Иначе говоря, после того, как культура в результате секуляризации выделяется в особую сферу деятельности, эстетическое становится топосом вечности, где обитает единственно возможное бессмертие. Эта утопия эстетического Элизия продемонстрирована в книге на примере дружеской стихотворной переписки поэтов начала 1810-х годов, своего рода симпозиона, в центре которого автор помещает Батюшкова: его «длящийся и в жизни, и в смерти пир <…> есть метафора поэзии», причем дружество поэтов, насельников этого парадигмального рая, простирается «за пределы стигийских берегов»: «…И мертвые с живыми / Вступили в хор един» (с. 260—61;. удивительное совпадение – а, скорее, органическое следование идее такого симпозиона – находим у Александра Кушнера, у кого
А как же Пушкин? Виролайнен отводит ему совершенно особое место внутри – все-таки внутри! – «парадигмальной» культуры. Если я правильно поняла исследовательницу, Пушкин свободен от нормативов, жанровых и формульных, диктуемых парадигмальным мышлением. Но не потому, что его поэтическое слово непосредственно примыкает к бытию и что его поэтическое «я» без опосредований выражает его человеческую личность, а оттого, что он соотносит свой внутренний мир с разнообразными парадигмальными эталонами (это близко к тому, что впоследствии назовут «ролевой лирикой», но отличается от нее кровной связью авторского «я» с тем «не-я», которое поэт избирает для дистанцирования от личной эмпирики; например Муза у Пушкина – инобытие поэта, но одновременно и сам поэт). Отчасти это – воскрешение образа «Пушкина-протея», образа, столь популярного у его современников, – но только отчасти.
Такая свобода дистанцирования-самоотождествления, по Виролайнен, позволила Пушкину ввести свое «я» в бездонную историософскую перспективу, захватывающую череду прототипических инстанций (как в знаменитой элегии: Андрей Шенье – здесь и лирический субъект, и – Авель, Орфей, Христос) и культурных эпох европейской истории в моменты их слома («маленькие трагедии», которые Виролайнен представляет как «в некотором роде эксперимент на самом себе <…> прямом наследнике неразрешенных конфликтов европейской культуры» – с. 330).
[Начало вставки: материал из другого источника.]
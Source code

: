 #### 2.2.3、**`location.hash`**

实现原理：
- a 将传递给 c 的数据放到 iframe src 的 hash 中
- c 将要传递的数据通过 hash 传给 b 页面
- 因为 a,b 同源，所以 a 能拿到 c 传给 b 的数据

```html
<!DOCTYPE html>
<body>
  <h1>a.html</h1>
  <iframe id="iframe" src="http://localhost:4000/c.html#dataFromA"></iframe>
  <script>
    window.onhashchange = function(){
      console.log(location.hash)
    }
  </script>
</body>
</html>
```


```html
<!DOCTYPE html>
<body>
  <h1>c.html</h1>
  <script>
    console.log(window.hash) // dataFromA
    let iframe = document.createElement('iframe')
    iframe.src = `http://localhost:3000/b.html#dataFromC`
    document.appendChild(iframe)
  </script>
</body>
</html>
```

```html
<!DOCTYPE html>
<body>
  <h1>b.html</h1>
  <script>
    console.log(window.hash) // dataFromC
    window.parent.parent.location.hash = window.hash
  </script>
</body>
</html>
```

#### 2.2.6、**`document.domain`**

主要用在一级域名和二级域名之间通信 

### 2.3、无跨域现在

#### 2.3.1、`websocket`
Вольно или невольно получается, что светская, она же парадигмальная, культура может иметь за собой сакральный тыл, и именно такую ситуацию наш автор считает определяющей (определяемой Пушкиным) для золотого века русской словесности: Пушкин в новых культурных условиях продолжил «развитие единого сакрального постбиблейского исторического сюжета» (с. 332).
И тем не менее вершинность достижения не отменяет этих «новых культурных условий», указующих на движение по нисходящей – на «сокращение уровней культурного космоса». Негритят всякий раз становится на одного меньше. Далее на этом пути нас ждет «эпоха слова», когда литература, отказавшись от опосредования особым поэтическим языком, присущим парадигмальной стадии, переходит к экстенсивности прозы и обнаруживает себя лицом к лицу с действительностью: слово визави с непосредственным бытованием…
Мартынов находит каждому этапу истощения культурно-художественного потенциала (в его случае – музыкальной композиции) объяснения и параллели в ступенях разрыва западноевропейского сознания с Бытием. Ориентирами и соответствиями тех или иных «музыкальных революций», искусствоведчески конкретизируемых автором, посменно служат: рационализм Декарта с его знаменитым «cogito ergo sum», трансцендентальный субъективизм Канта и наконец нигилизм Ницше («Бог умер»). Это выглядит очень эффектно, но все же оставляет привкус красивой риторической натяжки, поскольку жесткая корреляция между философскими доктринами и художественными открытиями сомнительна; смена инструментария в каждом искусстве зависит также и от внутренних его законов, так что, скажем, русские формалисты, находившие, применительно к словесности, источники подобной смены «внутри литературного ряда», не менее правы, чем метафизики и социологи. М. Виролайнен не предлагает таких заоблачных объяснений для смены российских культурных эпох, но вопросы высшего порядка все равно остаются.
С эпохой слова Виролайнен связывает мессианские претензии русской культуры (которая к этому времени с очевидностью становится литературоцентричной). Первым в этом ряду у нее оказывается Гоголь, когда он, охваченный «пафосом преображения искусством действительности», «нагрузил литературное слово той нагрузкой, которую, по сути дела, несло слово фольклорное, обрядовое: именно оно обладало силой магического взаимодействия с плотью мира» (с.337,338), – ну а невозможность реализовать эту задачу преображения в условиях двухуровневой культуры и привела Гоголя к памятному всем краху.